- TASK ITEM:
Where a line of the material contains the string "tools", copy that line.

- DATASET RECORDS:
____
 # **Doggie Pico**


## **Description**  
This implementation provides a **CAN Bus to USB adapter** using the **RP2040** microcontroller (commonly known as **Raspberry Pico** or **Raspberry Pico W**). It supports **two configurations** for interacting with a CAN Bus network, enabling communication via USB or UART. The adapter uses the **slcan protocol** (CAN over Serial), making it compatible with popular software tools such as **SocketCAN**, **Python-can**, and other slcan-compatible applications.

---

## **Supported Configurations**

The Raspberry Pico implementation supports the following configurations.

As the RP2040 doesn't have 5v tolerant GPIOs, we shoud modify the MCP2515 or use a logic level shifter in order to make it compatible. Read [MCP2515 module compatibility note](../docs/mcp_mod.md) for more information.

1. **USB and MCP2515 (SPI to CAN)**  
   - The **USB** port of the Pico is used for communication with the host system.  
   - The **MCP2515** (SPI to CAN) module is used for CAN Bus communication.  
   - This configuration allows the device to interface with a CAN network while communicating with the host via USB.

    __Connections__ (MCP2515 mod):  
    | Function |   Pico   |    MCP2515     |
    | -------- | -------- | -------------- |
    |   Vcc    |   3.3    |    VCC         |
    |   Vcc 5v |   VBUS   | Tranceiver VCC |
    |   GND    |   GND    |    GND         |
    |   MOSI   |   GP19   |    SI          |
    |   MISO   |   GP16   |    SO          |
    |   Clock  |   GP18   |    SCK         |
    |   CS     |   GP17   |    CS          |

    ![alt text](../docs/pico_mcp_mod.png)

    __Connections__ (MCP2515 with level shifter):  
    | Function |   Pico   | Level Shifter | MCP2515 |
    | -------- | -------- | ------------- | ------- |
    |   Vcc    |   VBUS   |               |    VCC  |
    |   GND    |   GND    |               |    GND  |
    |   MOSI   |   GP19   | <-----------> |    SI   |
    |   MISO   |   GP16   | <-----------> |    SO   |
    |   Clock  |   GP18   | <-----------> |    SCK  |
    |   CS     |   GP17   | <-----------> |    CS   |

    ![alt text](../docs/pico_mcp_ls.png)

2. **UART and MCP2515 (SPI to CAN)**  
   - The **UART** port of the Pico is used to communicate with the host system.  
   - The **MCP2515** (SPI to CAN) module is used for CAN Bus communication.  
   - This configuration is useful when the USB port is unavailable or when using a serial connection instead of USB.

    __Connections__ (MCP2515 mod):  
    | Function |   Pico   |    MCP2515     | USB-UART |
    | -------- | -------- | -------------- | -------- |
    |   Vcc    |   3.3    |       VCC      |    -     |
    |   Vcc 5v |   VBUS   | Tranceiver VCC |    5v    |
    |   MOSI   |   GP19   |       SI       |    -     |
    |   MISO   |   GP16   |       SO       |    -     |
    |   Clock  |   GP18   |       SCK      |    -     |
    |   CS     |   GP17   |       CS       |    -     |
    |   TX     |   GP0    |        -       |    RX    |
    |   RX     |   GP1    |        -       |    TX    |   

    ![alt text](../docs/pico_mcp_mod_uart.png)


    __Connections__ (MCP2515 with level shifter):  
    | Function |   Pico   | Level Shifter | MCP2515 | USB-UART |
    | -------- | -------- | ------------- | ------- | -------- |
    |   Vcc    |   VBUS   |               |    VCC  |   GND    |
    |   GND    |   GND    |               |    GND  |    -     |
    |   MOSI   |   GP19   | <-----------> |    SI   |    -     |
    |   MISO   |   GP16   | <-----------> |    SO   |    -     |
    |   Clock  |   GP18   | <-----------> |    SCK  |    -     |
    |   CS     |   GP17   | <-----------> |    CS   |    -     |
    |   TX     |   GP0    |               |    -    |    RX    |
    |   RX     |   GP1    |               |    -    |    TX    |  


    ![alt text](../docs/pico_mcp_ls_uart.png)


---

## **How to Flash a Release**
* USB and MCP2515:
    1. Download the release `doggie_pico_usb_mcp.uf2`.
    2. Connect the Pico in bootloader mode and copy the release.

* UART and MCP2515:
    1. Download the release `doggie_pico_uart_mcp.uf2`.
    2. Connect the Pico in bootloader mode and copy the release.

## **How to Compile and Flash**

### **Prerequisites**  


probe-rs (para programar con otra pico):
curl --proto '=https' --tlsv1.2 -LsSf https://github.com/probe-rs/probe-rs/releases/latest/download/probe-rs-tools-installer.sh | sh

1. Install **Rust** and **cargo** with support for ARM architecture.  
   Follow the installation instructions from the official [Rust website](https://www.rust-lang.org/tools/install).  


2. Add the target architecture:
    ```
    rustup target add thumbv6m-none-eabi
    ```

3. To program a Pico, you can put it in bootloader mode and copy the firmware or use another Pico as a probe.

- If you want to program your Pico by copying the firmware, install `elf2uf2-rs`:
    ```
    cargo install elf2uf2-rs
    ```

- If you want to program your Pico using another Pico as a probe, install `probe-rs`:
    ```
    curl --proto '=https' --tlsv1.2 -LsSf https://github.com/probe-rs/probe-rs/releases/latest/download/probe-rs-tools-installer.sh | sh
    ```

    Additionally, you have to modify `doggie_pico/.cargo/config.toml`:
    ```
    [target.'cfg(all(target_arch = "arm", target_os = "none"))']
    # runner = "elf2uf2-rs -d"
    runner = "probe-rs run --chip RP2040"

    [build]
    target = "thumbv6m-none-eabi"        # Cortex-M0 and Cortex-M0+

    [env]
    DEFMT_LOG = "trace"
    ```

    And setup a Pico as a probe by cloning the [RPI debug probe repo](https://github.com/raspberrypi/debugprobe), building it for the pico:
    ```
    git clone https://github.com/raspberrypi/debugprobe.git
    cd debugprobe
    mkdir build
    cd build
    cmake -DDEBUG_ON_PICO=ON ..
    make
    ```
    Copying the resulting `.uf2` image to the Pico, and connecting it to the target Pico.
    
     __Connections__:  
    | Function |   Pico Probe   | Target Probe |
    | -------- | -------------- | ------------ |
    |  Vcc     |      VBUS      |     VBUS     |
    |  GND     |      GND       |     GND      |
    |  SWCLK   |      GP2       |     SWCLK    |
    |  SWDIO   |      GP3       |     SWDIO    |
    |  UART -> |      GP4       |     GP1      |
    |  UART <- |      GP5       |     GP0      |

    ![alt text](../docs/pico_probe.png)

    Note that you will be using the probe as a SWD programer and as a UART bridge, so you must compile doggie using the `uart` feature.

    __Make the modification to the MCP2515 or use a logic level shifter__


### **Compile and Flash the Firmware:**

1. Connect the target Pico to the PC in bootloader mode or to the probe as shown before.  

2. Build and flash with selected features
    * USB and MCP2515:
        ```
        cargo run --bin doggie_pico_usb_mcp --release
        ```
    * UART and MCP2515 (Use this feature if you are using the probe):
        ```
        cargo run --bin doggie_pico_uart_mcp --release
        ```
____
- RESPONSE BOX:
This implementation provides a **CAN Bus to USB adapter** using the **RP2040** microcontroller (commonly known as **Raspberry Pico** or **Raspberry Pico W**). It supports **two configurations** for interacting with a CAN Bus network, enabling communication via USB or UART. The adapter uses the **slcan protocol** (CAN over Serial), making it compatible with popular software tools such as **SocketCAN**, **Python-can**, and other slcan-compatible applications.
curl --proto '=https' --tlsv1.2 -LsSf https://github.com/probe-rs/probe-rs/releases/latest/download/probe-rs-tools-installer.sh | sh
   Follow the installation instructions from the official [Rust website](https://www.rust-lang.org/tools/install).  
    curl --proto '=https' --tlsv1.2 -LsSf https://github.com/probe-rs/probe-rs/releases/latest/download/probe-rs-tools-installer.sh | sh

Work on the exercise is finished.